Somewhere below is a line with "1. do while" and, later, a line with "(ls?, sed, etc)"; repeat those two lines and all the lines between them, exactly as they are.
Top of Data
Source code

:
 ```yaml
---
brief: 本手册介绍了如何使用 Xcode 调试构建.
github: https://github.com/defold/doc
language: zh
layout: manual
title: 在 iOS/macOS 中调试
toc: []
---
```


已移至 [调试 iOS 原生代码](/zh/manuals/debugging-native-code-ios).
Bottom of Data
Top of Data
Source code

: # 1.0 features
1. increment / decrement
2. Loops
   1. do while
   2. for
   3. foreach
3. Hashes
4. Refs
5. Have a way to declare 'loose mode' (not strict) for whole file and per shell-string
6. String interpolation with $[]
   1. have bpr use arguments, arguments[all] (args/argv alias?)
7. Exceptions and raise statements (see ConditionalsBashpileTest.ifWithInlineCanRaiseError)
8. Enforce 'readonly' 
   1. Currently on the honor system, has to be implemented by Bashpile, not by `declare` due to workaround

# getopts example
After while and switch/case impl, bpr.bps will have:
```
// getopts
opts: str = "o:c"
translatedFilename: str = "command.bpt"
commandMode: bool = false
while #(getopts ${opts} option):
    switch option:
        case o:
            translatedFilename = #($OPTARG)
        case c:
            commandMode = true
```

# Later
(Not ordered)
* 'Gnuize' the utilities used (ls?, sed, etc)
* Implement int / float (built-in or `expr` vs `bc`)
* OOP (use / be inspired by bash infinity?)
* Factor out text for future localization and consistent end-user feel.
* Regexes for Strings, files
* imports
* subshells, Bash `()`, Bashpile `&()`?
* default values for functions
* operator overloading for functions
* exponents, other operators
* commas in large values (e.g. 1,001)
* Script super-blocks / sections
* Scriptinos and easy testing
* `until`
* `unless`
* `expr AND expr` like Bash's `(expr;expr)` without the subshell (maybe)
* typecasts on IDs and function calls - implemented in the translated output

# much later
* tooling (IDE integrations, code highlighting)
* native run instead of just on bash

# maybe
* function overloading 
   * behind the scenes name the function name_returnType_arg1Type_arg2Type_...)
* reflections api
Bottom of Data
● Answer to the problem:
   1. do while
   2. for
   3. foreach
3. Hashes
4. Refs
5. Have a way to declare 'loose mode' (not strict) for whole file and per shell-string
6. String interpolation with $[]
   1. have bpr use arguments, arguments[all] (args/argv alias?)
7. Exceptions and raise statements (see ConditionalsBashpileTest.ifWithInlineCanRaiseError)
8. Enforce 'readonly' 
   1. Currently on the honor system, has to be implemented by Bashpile, not by `declare` due to workaround

# getopts example
After while and switch/case impl, bpr.bps will have:
```
// getopts
opts: str = "o:c"
translatedFilename: str = "command.bpt"
commandMode: bool = false
while #(getopts ${opts} option):
    switch option:
        case o:
            translatedFilename = #($OPTARG)
        case c:
            commandMode = true
```

# Later
(Not ordered)
* 'Gnuize' the utilities used (ls?, sed, etc)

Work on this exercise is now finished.